We prefer speaking about these four phases from the point of view of large companies in which they may represent whole divisions and thousands of people. That’s practical as business growth in these extreme cases is the easiest to watch. However, companies engage in all four phases of work every time. As soon as the product is introduced to the market, people work hard to progress it to the next phase. Each successful product or feature began life in R&D and later became a part of the company’s strategy, was subject to optimization and ultimately became old news. This is one of the reasons why companies struggle to find creative managers to foster innovation. Each new innovation competes for resources with established projects, and talent is one of the scarcest resources.
When products shift between phases, they are handed off between teams. Employees can select to move with the product as part of the handoff or stay back and begin to work on something new. Neither choice is correct or wrong as it depends on the temperament and skills of the particular person.
Some people are natural investors who prefer to work without pressure and expect the business phases. Others are ambitious and view innovation as a path to senior management. People should therefore search for jobs that suit them best. Entrepreneurship should be viewed as a viable career path for innovators in large organizations. Managers who lead teams by adopting the Lean Startup method shouldn’t leave the company to achieve rewards for their skills or pretend to fit in the strict hierarchies of their departments. Instead, they should have a business card with “entrepreneur” under their names. They should be accountable under innovation accounting and be promoted and rewarded.
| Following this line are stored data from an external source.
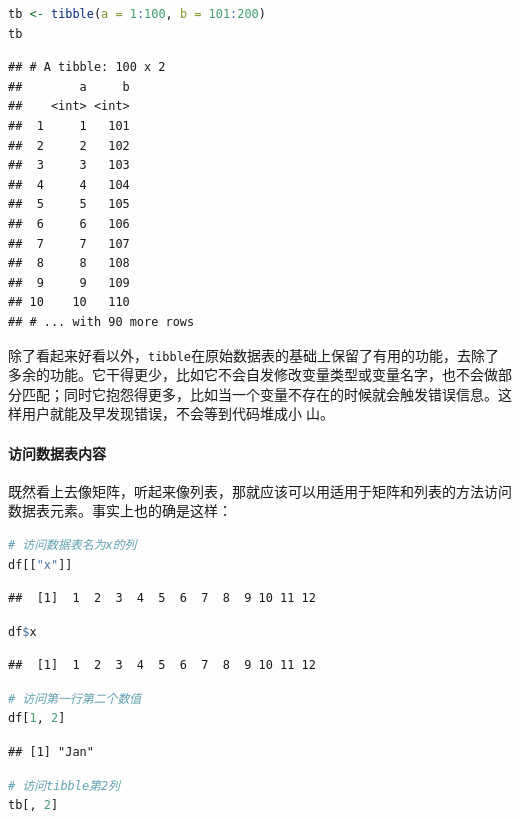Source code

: \documentclass[]{ctexbook}
\let\oldparagraph\paragraph
\renewcommand{\paragraph}[1]{\oldparagraph{#1}\mbox{}}
\newcommand{\passthrough}[1]{#1}
\begin{document}
\begin{lstlisting}[language=R]
tb <- tibble(a = 1:100, b = 101:200)
tb
\end{lstlisting}

\begin{lstlisting}
## # A tibble: 100 x 2
##        a     b
##    <int> <int>
##  1     1   101
##  2     2   102
##  3     3   103
##  4     4   104
##  5     5   105
##  6     6   106
##  7     7   107
##  8     8   108
##  9     9   109
## 10    10   110
## # ... with 90 more rows
\end{lstlisting}

除了看起来好看以外，\passthrough{\lstinline!tibble!}在原始数据表的基础上保留了有用的功能，去除了多余的功能。它干得更少，比如它不会自发修改变量类型或变量名字，也不会做部分匹配；同时它抱怨得更多，比如当一个变量不存在的时候就会触发错误信息。这样用户就能及早发现错误，不会等到代码堆成小💩山。

\hypertarget{ux8bbfux95eeux6570ux636eux8868ux5185ux5bb9}{%
\paragraph{访问数据表内容}\label{ux8bbfux95eeux6570ux636eux8868ux5185ux5bb9}}

既然看上去像矩阵，听起来像列表，那就应该可以用适用于矩阵和列表的方法访问数据表元素。事实上也的确是这样：

\begin{lstlisting}[language=R]
# 访问数据表名为x的列
df[["x"]]
\end{lstlisting}

\begin{lstlisting}
##  [1]  1  2  3  4  5  6  7  8  9 10 11 12
\end{lstlisting}

\begin{lstlisting}[language=R]
df$x
\end{lstlisting}

\begin{lstlisting}
##  [1]  1  2  3  4  5  6  7  8  9 10 11 12
\end{lstlisting}

\begin{lstlisting}[language=R]
# 访问第一行第二个数值
df[1, 2]
\end{lstlisting}

\begin{lstlisting}
## [1] "Jan"
\end{lstlisting}

\begin{lstlisting}[language=R]
# 访问tibble第2列
tb[, 2]
\end{lstlisting}
\end{document}
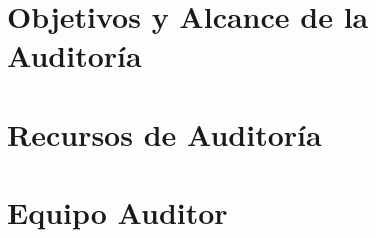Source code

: \section{Objetivos y Alcance de la Auditoría}

\section{Recursos de Auditoría}

\section{Equipo Auditor}
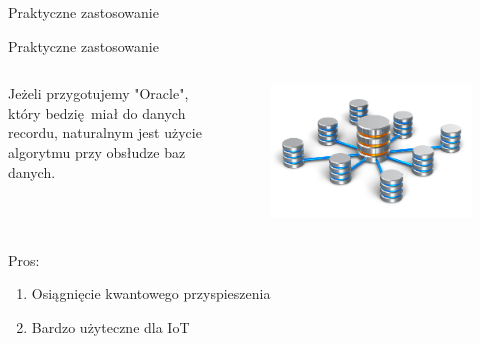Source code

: \documentclass{beamer}
\begin{document}
	\begin{frame}{Praktyczne zastosowanie}
		
	\end{frame}
	
	\begin{frame}{Praktyczne zastosowanie}
			
			\begin{columns}
				\begin{column}{0.5\textwidth}
					\begin{center}
						\begin{block}{}
							Jeżeli przygotujemy "Oracle", który bedzię miał do danych recordu, naturalnym jest użycie algorytmu przy obsłudze baz danych.
						\end{block}
					\end{center}	
				\end{column}
				
				\begin{column}{0.5\textwidth}
					\begin{center}
						\begin{figure}[hbt!]
							
							\includegraphics[scale=0.06]{media/databases.png}
						\end{figure}					
					\end{center}	
				\end{column}
			\end{columns}
			
			\begin{columns}
				\begin{column}{0.5\textwidth}
					\begin{center}
						Pros:\\
						\begin{enumerate}
							\item Osiągnięcie kwantowego przyspieszenia
							\item Bardzo użyteczne dla IoT
						\end{enumerate}	
					\end{center}	
				\end{column}
				

\end{columns}
\end{frame}
\end{document}
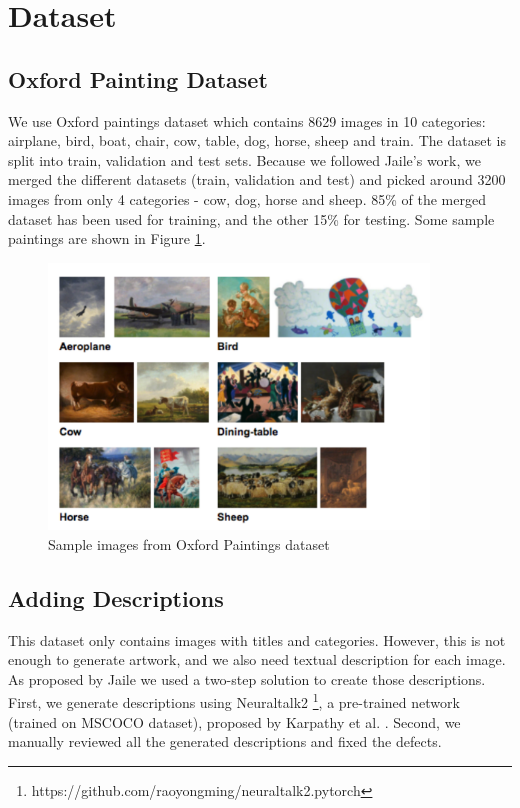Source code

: \documentclass[a4paper]{article}
\begin{document}
\section{Dataset}
\subsection{Oxford Painting Dataset}
We use Oxford paintings dataset \cite{Crowley14,Crowley14a} which contains 8629 images in 10 categories: airplane, bird, boat, chair, cow, table, dog, horse, sheep and train. The dataset is split into train, validation and test sets. Because we followed Jaile's work, we merged the different datasets (train, validation and test) and picked around 3200 images from only 4 categories - cow, dog, horse and sheep. 85\% of the merged dataset has been used for training, and the other 15\% for testing. Some
sample paintings are shown in Figure \ref{fig:oxford}.

\begin{figure}[ht]
    \centering
    \includegraphics[width=0.9\textwidth]{oxford.png}
    \caption{Sample images from Oxford Paintings dataset}
    \label{fig:oxford}
\end{figure}

\subsection{Adding Descriptions}
This dataset only contains images with titles and categories. However, this is not enough to generate artwork, and we also need textual description for each image.
As proposed by Jaile we used a two-step solution to create those descriptions. First, we generate descriptions using Neuraltalk2 \footnote{https://github.com/raoyongming/neuraltalk2.pytorch}, a pre-trained network (trained on MSCOCO dataset), proposed by Karpathy et al. \cite{karpathy2015deep}. Second, we manually reviewed all the generated descriptions and fixed the defects.
\end{document}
Once an entrepreneur has nurtured a product in the sandbox, it needs to be reintegrated into the parent organization. A larger team will eventually be required to grow, commercialize, and scale. At first, this team will need the continued leadership of the innovators who worked in the sandbox. This will positively impact the process as it allows innovators to train new team members in the new way of working that they mastered in the original sandbox.
Ideally, the sandbox will eventually grow without moving the team out of the sandbox and into the company’s usual routines. There may be opportunities to widen the sandbox. For example, the online service example we saw could be achieved by starting with a sandbox encompassing the product pricing page. When those experiments succeeded, the company could add the website’s home page to the sandbox. It might later add the search functionality or the whole web design. If certain customers or a certain number of customers were targeted at first, the product’s reach could be increased. When such changes are expected, the senior management must consider if the teams working in the sandbox can take care of themselves politically in the parent company. The sandbox was made to protect them, and the parent company and any expansion need to keep this in mind.
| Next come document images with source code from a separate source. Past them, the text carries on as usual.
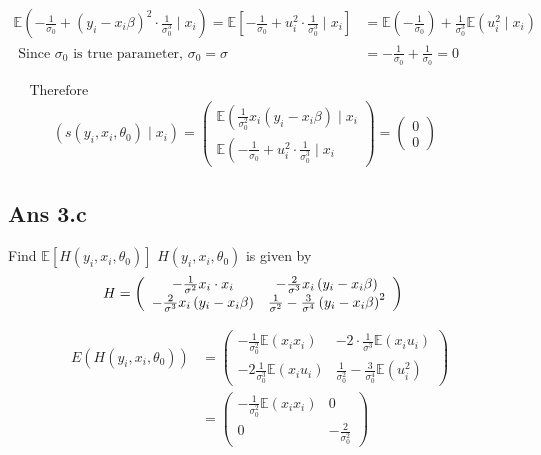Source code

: \documentclass{article}
\begin{document}
$$
\begin{aligned}
\mathbb{E}\left(-\frac{1}{\sigma_0}+\left(y_i-x_i \beta\right)^2 \cdot \frac{1}{\sigma_0^3} \mid x_i\right)=\mathbb{E}\left[-\frac{1}{\sigma_0}+u_i^2 \cdot \frac{1}{\sigma_0^3} \mid x_i\right] & =\mathbb{E}\left(-\frac{1}{\sigma_0}\right)+\frac{1}{\sigma_0^3} \mathbb{E}\left(u_i^2 \mid x_i\right) \\
\text { Since } \sigma_0 \text { is true parameter, } \sigma_0=\sigma \quad & =-\frac{1}{\sigma_0}+\frac{1}{\sigma_0}=0
\end{aligned}
$$

$\begin{aligned} & \text { Therefore } \\ & \qquad\left(s\left(y_i, x_i, \theta_0\right) \mid x_i\right)=\left(\begin{array}{l}\mathbb{E}\left(\frac{1}{\sigma_0^2} x_i\left(y_i-x_i \beta\right) \mid x_i\right. \\ \mathbb{E}\left(-\frac{1}{\sigma_0}+u_i^2 \cdot \frac{1}{\sigma_0^3} \mid x_i\right.\end{array}\right)=\left(\begin{array}{l}0 \\ 0\end{array}\right)\end{aligned}$

\subsection*{Ans 3.c }
Find $\mathbb{E}\left[H\left(y_i, x_i, \theta_0\right)\right]$
$H\left(y_i, x_i, \theta_0 \right)$ is given by
$$
\begin{aligned}
H & =\left(\begin{array}{cc}
-\frac{1}{\sigma^2} x_i \cdot x_i & -\frac{2}{\sigma^3} x_i\left(y_i-x_i \beta\right) \\
-\frac{2}{\sigma^3} x_i\left(y_i-x_i \beta\right) & \frac{1}{\sigma^2}-\frac{3}{\sigma^4}\left(y_i-x_i \beta\right)^2
\end{array}\right)
\end{aligned}\\
$$

$$
\begin{aligned}
E\left(H\left(y_i, x_i, \theta_0\right)\right) & =\left(\begin{array}{cc}
-\frac{1}{\sigma_0^2} \mathbb{E}\left(x_i x_i\right) & -2 \cdot \frac{1}{\sigma^3} \mathbb{E}\left(x_i u_i\right) \\
-2 \frac{1}{\sigma_0^3} \mathbb{E}\left(x_i u_i\right) & \frac{1}{\sigma_0^2}-\frac{3}{\sigma_0^4} \mathbb{E}\left(u_i^2\right)
\end{array}\right) \\
& =\left(\begin{array}{cc}
-\frac{1}{\sigma_0^2} \mathbb{E}\left(x_i x_i\right) & 0 \\
0 & -\frac{2}{\sigma_0^2}
\end{array}\right)
\end{aligned}
$$
\end{document}
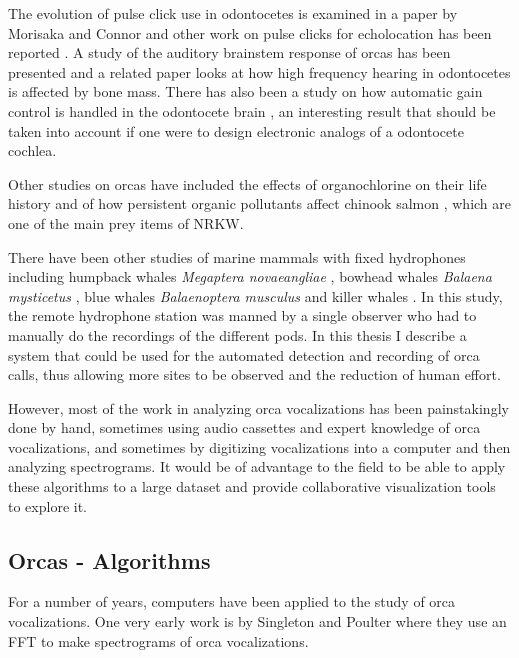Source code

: \documentclass[12pt,oneside]{book}
\begin{document}
The evolution of pulse click use in odontocetes is examined in a paper
by Morisaka and Connor \cite{morisaka07predation} and other work on
pulse clicks for echolocation has been reported
\cite{simon07echolocation}.  A study of the auditory brainstem
response of orcas has been presented \cite{szymanski1999brainstem} and
a related paper \cite{hemil2001mass} looks at how high frequency
hearing in odontocetes is affected by bone mass.  There has also been
a study on how automatic gain control is handled in the odontocete
brain \cite{supin2008forward}, an interesting result that should be
taken into account if one were to design electronic analogs
\cite{lyon1982cochlea} of a odontocete cochlea.

Other studies on orcas have included the effects of organochlorine on
their life history \cite{ylitalo2001organochlorine} and of how
persistent organic pollutants affect chinook salmon
\cite{cullon2009pollutants}, which are one of the main prey items of
NRKW.

There have been other studies of marine mammals with fixed hydrophones
including humpback whales \textit{Megaptera novaeangliae}
\cite{norris1999humpback}, bowhead whales \textit{Balaena mysticetus}
\cite{cummings1985pam}, blue whales \textit{Balaenoptera musculus}
\cite{stafford1998longrange} and killer whales
\cite{morton2002displacement}.  In this study, the remote hydrophone
station was manned by a single observer who had to manually do the
recordings of the different pods.  In this thesis I describe a system
that could be used for the automated detection and recording of orca
calls, thus allowing more sites to be observed and the reduction of
human effort.

However, most of the work in analyzing orca vocalizations has been
painstakingly done by hand, sometimes using audio cassettes and expert
knowledge of orca vocalizations, and sometimes by digitizing
vocalizations into a computer and then analyzing spectrograms.  It
would be of advantage to the field to be able to apply these
algorithms to a large dataset and provide collaborative visualization
tools to explore it.

\subsection{Orcas - Algorithms}
\label{sec:relatedWork:orcasAlgorithms}

For a number of years, computers have been applied to the study of
orca vocalizations.  One very early work is by Singleton and Poulter
\cite{singleton1967spectral} where they use an FFT to make
spectrograms of orca vocalizations.
\end{document}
This last transition is tough for innovators to admit – their transformation from radical outsiders to the incorporation of the status quo. When Eric Ries was running his product development team at IMVU, he had to hire new people, and they had to be brainwashed into the Lean Startup culture. Split testing, repeated deployments and customer testing were all usual practices. He had to be a strong advocate for his Lean Startup ideas by ensuring that new employees were willing to give them a try. However, those ideas had become a part of the status quo for those working there for a while.
Like many entrepreneurs, he had to balance advocating his ideas and to listen to his employees’ suggestions on how his ideas could be improved. It took him a lot of effort to bring these suggestions seriously. Some of the suggestions that were considered contributed to the success of IMVU. Those who consider adopting the Lean Startup as a defined set of steps won’t succeed. In a startup, things can constantly go wrong. If we’re in the middle of adopting a new way of working, we tend to always blame the new system for the problems that arise. Sometimes that tendency is correct, and sometimes it’s wrong. Learning to tell the difference needs theory. You need to predict the outcome of the changes you make to know if the problems that occur are real problems.
For example, changing the definition of productivity for a team from functional excellence to validated learning will cause problems. As we saw earlier, functional specialists are used to measuring efficiency by considering the proportion of time they are busy doing their work. This is why most traditional work environments frustrate such experts with endless meetings and handoffs that affect their efficiency. However, the individual efficiency of these specialists isn’t the goal of a Lean Startup. Instead of forcing them to work cross-functionally with other teams to achieve validated learning. It doesn’t matter how fast we can build and measure. What’s important is how quickly we can get through the whole feedback loop.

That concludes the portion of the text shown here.